Provided data START

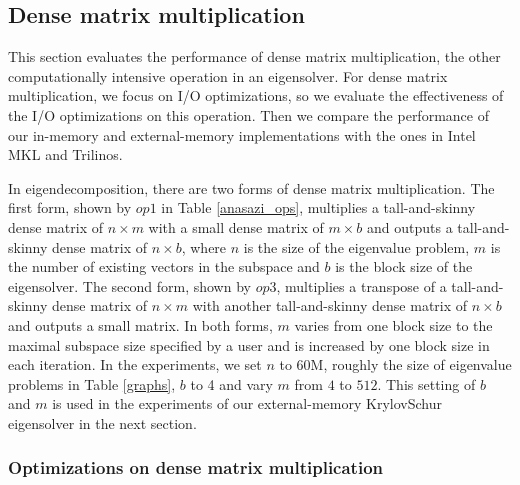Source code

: %		
%		

\subsection{Dense matrix multiplication}

This section evaluates the performance of dense matrix multiplication,
the other computationally intensive operation in an eigensolver.
For dense matrix multiplication, we focus on I/O optimizations, so we evaluate
the effectiveness of the I/O optimizations on this operation. Then we
compare the performance of our in-memory and external-memory
implementations with the ones in Intel MKL and Trilinos.

In eigendecomposition, there are two forms of dense matrix multiplication.
The first form, shown by $op1$ in Table \ref{anasazi_ops}, multiplies
a tall-and-skinny dense matrix of $n \times m$
with a small dense matrix of $m \times b$ and outputs a tall-and-skinny dense
matrix of $n \times b$, where $n$ is the size of the eigenvalue problem,
$m$ is the number of existing vectors in the subspace and $b$ is the block
size of the eigensolver. The second form, shown by $op3$, multiplies
a transpose of a tall-and-skinny dense matrix of $n \times m$ with another
tall-and-skinny dense matrix of $n \times b$ and outputs a small matrix.
In both forms, $m$ varies from one block size to the maximal subspace size
specified by a user and is increased by one block size in each
iteration. In the experiments, we set $n$ to 60M, roughly the size of
eigenvalue problems in Table \ref{graphs}, $b$ to 4 and vary $m$
from $4$ to $512$. This setting of $b$ and $m$ is used in the experiments
of our external-memory KrylovSchur eigensolver in the next section.

\subsubsection{Optimizations on dense matrix multiplication}

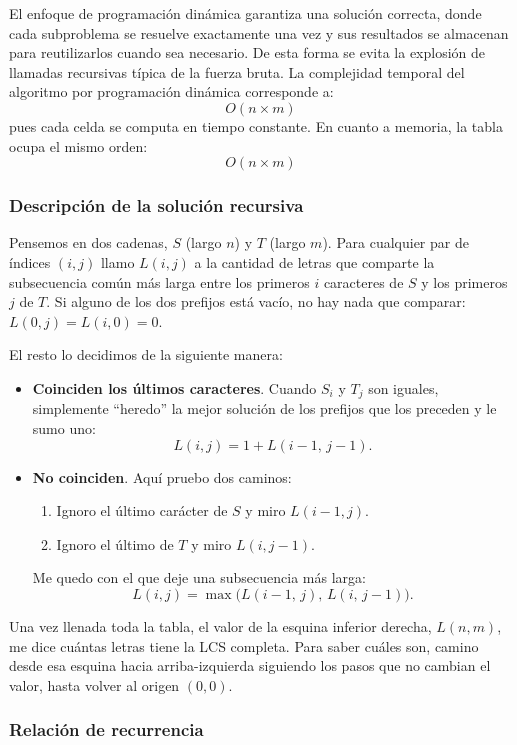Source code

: 
El enfoque de programación dinámica garantiza una solución correcta, donde cada subproblema se resuelve exactamente una vez y sus resultados se almacenan para reutilizarlos cuando sea necesario. De esta forma se evita la explosión de llamadas recursivas típica de la fuerza bruta. La complejidad temporal del algoritmo por programación dinámica corresponde a: \[O{(n \times m)}\] pues cada celda se computa en tiempo constante. En cuanto a memoria, la tabla ocupa el mismo orden: \[O{(n \times m)}\]

\subsubsection{Descripción de la solución recursiva}

Pensemos en dos cadenas, $S$ (largo $n$) y $T$ (largo $m$).
Para cualquier par de índices $(i,j)$ llamo $L(i,j)$ a la cantidad de letras que comparte la subsecuencia común más larga entre los primeros $i$ caracteres de $S$ y los primeros $j$ de $T$. Si alguno de los dos prefijos está vacío, no hay nada que comparar: $L(0,j)=L(i,0)=0$.

El resto lo decidimos de la siguiente manera:

\begin{itemize}
  \item \textbf{Coinciden los últimos caracteres}.  
        Cuando $S_i$ y $T_j$ son iguales, simplemente
        “heredo” la mejor solución de los prefijos que los preceden y
        le sumo uno:
        \[L(i,j) = 1 + L(i-1,\,j-1).\]
  \item \textbf{No coinciden}.  
        Aquí pruebo dos caminos:  
        \begin{enumerate}
          \item Ignoro el último carácter de $S$ y miro $L(i-1,j)$.
          \item Ignoro el último de $T$ y miro $L(i,j-1)$.
        \end{enumerate}
        Me quedo con el que deje una subsecuencia más larga:
        \[L(i,j) = \max\!\bigl(L(i-1,\,j),\,L(i,\,j-1)\bigr).\]
\end{itemize}

Una vez llenada toda la tabla, el valor de la esquina inferior derecha,
$L(n,m)$, me dice cuántas letras tiene la LCS completa.
Para saber cuáles son, camino desde esa esquina hacia arriba-izquierda siguiendo los pasos que no cambian el valor, hasta volver al origen $(0,0)$.

\subsubsection{Relación de recurrencia}

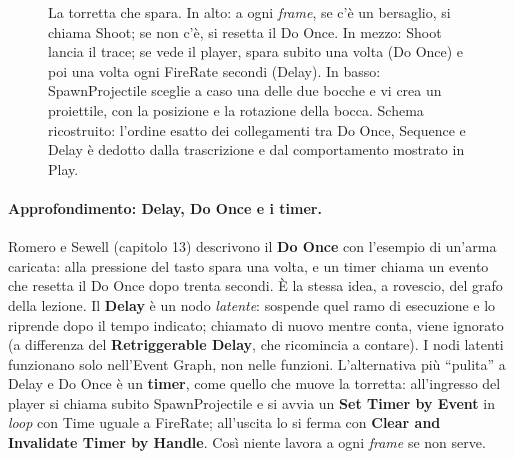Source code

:\begin{figure}[htbp]
\caption{La torretta che spara. In alto: a ogni \emph{frame}, se c'è un bersaglio, si
chiama Shoot; se non c'è, si resetta il Do Once. In mezzo: Shoot lancia il trace; se
vede il player, spara subito una volta (Do Once) e poi una volta ogni FireRate secondi
(Delay). In basso: SpawnProjectile sceglie a caso una delle due bocche e vi crea un
proiettile, con la posizione e la rotazione della bocca. Schema ricostruito: l'ordine
esatto dei collegamenti tra Do Once, Sequence e Delay è dedotto dalla trascrizione e
dal comportamento mostrato in Play.}
\label{ue5:fig:sparo}
\end{figure}

\paragraph{Approfondimento: Delay, Do Once e i timer.} Romero e Sewell (capitolo 13)
descrivono il \textbf{Do Once} con l'esempio di un'arma caricata: alla pressione del
tasto spara una volta, e un timer chiama un evento che resetta il Do Once dopo trenta
secondi. È la stessa idea, a rovescio, del grafo della lezione. Il \textbf{Delay} è un
nodo \emph{latente}: sospende quel ramo di esecuzione e lo riprende dopo il tempo
indicato; chiamato di nuovo mentre conta, viene ignorato (a differenza del
\textbf{Retriggerable Delay}, che ricomincia a contare). I nodi latenti funzionano solo
nell'Event Graph, non nelle funzioni. L'alternativa più ``pulita'' a Delay e Do Once è
un \textbf{timer}, come quello che muove la torretta: all'ingresso del player si chiama
subito SpawnProjectile e si avvia un \textbf{Set Timer by Event} in \emph{loop} con Time
uguale a FireRate; all'uscita lo si ferma con \textbf{Clear and Invalidate Timer by
Handle}. Così niente lavora a ogni \emph{frame} se non serve.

Provided data END

Exercise goal →
In the entries above, the lines from the one bearing "1 + L(i-1,\,j-1).\]" up to and including the one bearing "Una vez llenada" should be transcribed exactly; no other line is wanted.

Answer section →
        \[L(i,j) = 1 + L(i-1,\,j-1).\]
  \item \textbf{No coinciden}.  
        Aquí pruebo dos caminos:  
        \begin{enumerate}
          \item Ignoro el último carácter de $S$ y miro $L(i-1,j)$.
          \item Ignoro el último de $T$ y miro $L(i,j-1)$.
        \end{enumerate}
        Me quedo con el que deje una subsecuencia más larga:
        \[L(i,j) = \max\!\bigl(L(i-1,\,j),\,L(i,\,j-1)\bigr).\]
\end{itemize}

Una vez llenada toda la tabla, el valor de la esquina inferior derecha,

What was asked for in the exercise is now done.